Indeed that's the item 2 of the investigation, provide a patch in which slurmctld puts the job back to pend. I think it is ok for slurmd to clean up the socket and the job script as there is nothing else it can do, but slurmctld can take a different decision than terminate the job in this case. David
Oh, absolutely, cleaning up is the only sensible thing to do. I guess covering the case where both slurmd and slurmstepd get whacked is also good :) I tend to agree with Phil though. Having the ability to choose the "catch-all" of job failures would be good. So, rather than just tossing the job, it would be good to have a config option to change the catch-all to put job in SE. That way, no matter what happens, if slurm doesn't get a known exit method, the jobs ends up in SE, leaving it to the user to make a decision on what to do and maintaining job dependencies etc. In reality, its the job-dependency tree that really bites us.

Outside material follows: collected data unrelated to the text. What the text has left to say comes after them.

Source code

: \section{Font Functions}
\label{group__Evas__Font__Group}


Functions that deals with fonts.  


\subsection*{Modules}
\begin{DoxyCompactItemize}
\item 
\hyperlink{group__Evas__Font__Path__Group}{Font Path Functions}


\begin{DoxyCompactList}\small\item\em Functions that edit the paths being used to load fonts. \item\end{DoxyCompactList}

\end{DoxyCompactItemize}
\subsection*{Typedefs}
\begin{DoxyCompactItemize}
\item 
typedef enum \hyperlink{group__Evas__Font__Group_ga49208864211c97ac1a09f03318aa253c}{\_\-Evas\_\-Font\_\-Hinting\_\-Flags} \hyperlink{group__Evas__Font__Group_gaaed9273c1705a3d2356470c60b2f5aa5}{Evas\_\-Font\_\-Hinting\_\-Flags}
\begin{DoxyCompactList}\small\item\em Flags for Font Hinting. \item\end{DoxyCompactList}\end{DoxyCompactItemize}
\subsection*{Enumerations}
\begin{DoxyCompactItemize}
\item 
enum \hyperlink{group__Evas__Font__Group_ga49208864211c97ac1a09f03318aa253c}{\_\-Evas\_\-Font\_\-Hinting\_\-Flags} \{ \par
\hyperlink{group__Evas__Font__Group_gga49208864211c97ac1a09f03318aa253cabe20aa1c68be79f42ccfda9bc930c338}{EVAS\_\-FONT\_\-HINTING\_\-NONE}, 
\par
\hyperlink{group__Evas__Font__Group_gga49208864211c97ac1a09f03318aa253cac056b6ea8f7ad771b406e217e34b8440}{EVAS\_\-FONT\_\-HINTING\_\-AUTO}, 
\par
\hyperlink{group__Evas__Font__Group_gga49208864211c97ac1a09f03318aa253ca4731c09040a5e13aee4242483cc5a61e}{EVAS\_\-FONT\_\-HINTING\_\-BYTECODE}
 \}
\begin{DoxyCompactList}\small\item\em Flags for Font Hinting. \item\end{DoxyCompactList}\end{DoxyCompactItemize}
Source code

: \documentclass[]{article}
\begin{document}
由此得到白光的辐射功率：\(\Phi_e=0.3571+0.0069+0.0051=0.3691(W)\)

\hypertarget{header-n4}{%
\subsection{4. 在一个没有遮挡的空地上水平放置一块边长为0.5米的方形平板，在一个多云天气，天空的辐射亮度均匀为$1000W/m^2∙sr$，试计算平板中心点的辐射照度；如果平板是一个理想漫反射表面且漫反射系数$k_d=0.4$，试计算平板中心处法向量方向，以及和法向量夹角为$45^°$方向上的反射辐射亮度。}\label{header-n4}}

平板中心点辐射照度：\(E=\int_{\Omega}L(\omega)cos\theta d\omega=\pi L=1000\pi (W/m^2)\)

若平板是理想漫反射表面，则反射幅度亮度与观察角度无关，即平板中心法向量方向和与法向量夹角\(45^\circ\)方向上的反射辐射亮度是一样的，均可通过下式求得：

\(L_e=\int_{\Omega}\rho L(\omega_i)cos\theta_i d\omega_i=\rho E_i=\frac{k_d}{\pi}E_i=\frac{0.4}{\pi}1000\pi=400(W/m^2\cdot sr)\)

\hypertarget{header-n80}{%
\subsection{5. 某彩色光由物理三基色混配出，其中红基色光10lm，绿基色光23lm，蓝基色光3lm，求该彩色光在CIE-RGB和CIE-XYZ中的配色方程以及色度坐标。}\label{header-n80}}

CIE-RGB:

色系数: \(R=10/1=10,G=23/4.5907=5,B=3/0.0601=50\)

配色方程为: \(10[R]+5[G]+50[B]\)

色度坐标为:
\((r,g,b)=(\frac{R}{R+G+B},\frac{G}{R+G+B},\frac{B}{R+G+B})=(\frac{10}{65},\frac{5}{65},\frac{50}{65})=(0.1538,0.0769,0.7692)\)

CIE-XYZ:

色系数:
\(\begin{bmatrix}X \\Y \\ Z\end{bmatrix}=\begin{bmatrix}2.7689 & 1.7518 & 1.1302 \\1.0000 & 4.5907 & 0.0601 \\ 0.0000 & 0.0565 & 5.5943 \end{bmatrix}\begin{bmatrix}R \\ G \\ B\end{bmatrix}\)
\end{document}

Yes we just need to enumerate all possible scenarios in which this happens, but I am confident that working few more months with you we catch them all :-)) Do you mean a job that gets lost like this one is in the middle of a dependency tree which then breaks consequently? David
Yes. Cleaning up after such an event can be quite painful for our users... > Do you mean a job that gets lost like this one is in the middle of a > dependency tree which then breaks consequently?
Fixed in this commit: https://github.com/SchedMD/slurm/commit/d8e6f55d4168807b279ad68c0faee9cbd8a7733c Change will be in Slurm version 14.11.9 when release, probably on Monday. Our best guess is that the slurmstepd process (Slurm's job shepherd) somehow aborted. There are no indications of how that might have happened and the status of the job is very much an unknown at that point. This patch will requeue the job under those conditions (i.e. batch job with requeue enabled). It also improves the logging. The slurmctld log will now look like this under those conditions: slurmctld: sched: Allocate JobId=20719 NodeList=tux10 #CPUs=1 slurmctld: Batch JobId=20719 missing from node 0 (not found BatchStartTime after startup), Requeuing job slurmctld: job_complete: JobID=20719 State=0x1 NodeCnt=1 WIFEXITED 0 WEXITSTATUS 255 slurmctld: job_complete: JobID=20719 State=0x1 NodeCnt=1 cancelled due to node failure slurmctld: job_complete: requeue JobID=20719 State=0x8000 NodeCnt=1 due to node failure slurmctld: job_complete: JobID=20719 State=0x8000 NodeCnt=1 done slurmctld: Requeuing JobID=20719 State=0x0 NodeCnt=0 slurmctld: backfill: Started JobId=20719 on tux10
Thanks.